> [TASK PROMPT] Write the entries out again in full and unchanged, dropping every image.

> [SUPPLIED DATA]
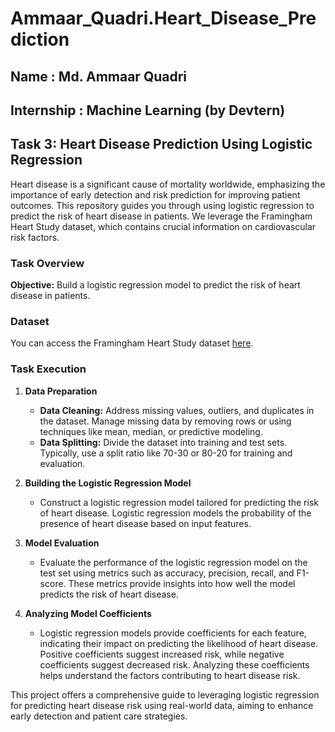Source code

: # Ammaar_Quadri.Heart_Disease_Prediction
## Name : Md. Ammaar Quadri
## Internship : Machine Learning (by Devtern)


## Task 3: Heart Disease Prediction Using Logistic Regression

Heart disease is a significant cause of mortality worldwide, emphasizing the importance of early detection and risk prediction for improving patient outcomes. This repository guides you through using logistic regression to predict the risk of heart disease in patients. We leverage the Framingham Heart Study dataset, which contains crucial information on cardiovascular risk factors.

### Task Overview

**Objective:** Build a logistic regression model to predict the risk of heart disease in patients.

### Dataset

You can access the Framingham Heart Study dataset [here](link_to_dataset).

### Task Execution

1. **Data Preparation**
   - **Data Cleaning:** Address missing values, outliers, and duplicates in the dataset. Manage missing data by removing rows or using techniques like mean, median, or predictive modeling.
   - **Data Splitting:** Divide the dataset into training and test sets. Typically, use a split ratio like 70-30 or 80-20 for training and evaluation.

2. **Building the Logistic Regression Model**
   - Construct a logistic regression model tailored for predicting the risk of heart disease. Logistic regression models the probability of the presence of heart disease based on input features.

3. **Model Evaluation**
   - Evaluate the performance of the logistic regression model on the test set using metrics such as accuracy, precision, recall, and F1-score. These metrics provide insights into how well the model predicts the risk of heart disease.

4. **Analyzing Model Coefficients**
   - Logistic regression models provide coefficients for each feature, indicating their impact on predicting the likelihood of heart disease. Positive coefficients suggest increased risk, while negative coefficients suggest decreased risk. Analyzing these coefficients helps understand the factors contributing to heart disease risk.

This project offers a comprehensive guide to leveraging logistic regression for predicting heart disease risk using real-world data, aiming to enhance early detection and patient care strategies.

> [ANSWER FOR THE TASK]
Source code

: # Ammaar_Quadri.Heart_Disease_Prediction
## Name : Md. Ammaar Quadri
## Internship : Machine Learning (by Devtern)


## Task 3: Heart Disease Prediction Using Logistic Regression

Heart disease is a significant cause of mortality worldwide, emphasizing the importance of early detection and risk prediction for improving patient outcomes. This repository guides you through using logistic regression to predict the risk of heart disease in patients. We leverage the Framingham Heart Study dataset, which contains crucial information on cardiovascular risk factors.

### Task Overview

**Objective:** Build a logistic regression model to predict the risk of heart disease in patients.

### Dataset

You can access the Framingham Heart Study dataset [here](link_to_dataset).

### Task Execution

1. **Data Preparation**
   - **Data Cleaning:** Address missing values, outliers, and duplicates in the dataset. Manage missing data by removing rows or using techniques like mean, median, or predictive modeling.
   - **Data Splitting:** Divide the dataset into training and test sets. Typically, use a split ratio like 70-30 or 80-20 for training and evaluation.

2. **Building the Logistic Regression Model**
   - Construct a logistic regression model tailored for predicting the risk of heart disease. Logistic regression models the probability of the presence of heart disease based on input features.

3. **Model Evaluation**
   - Evaluate the performance of the logistic regression model on the test set using metrics such as accuracy, precision, recall, and F1-score. These metrics provide insights into how well the model predicts the risk of heart disease.

4. **Analyzing Model Coefficients**
   - Logistic regression models provide coefficients for each feature, indicating their impact on predicting the likelihood of heart disease. Positive coefficients suggest increased risk, while negative coefficients suggest decreased risk. Analyzing these coefficients helps understand the factors contributing to heart disease risk.

This project offers a comprehensive guide to leveraging logistic regression for predicting heart disease risk using real-world data, aiming to enhance early detection and patient care strategies.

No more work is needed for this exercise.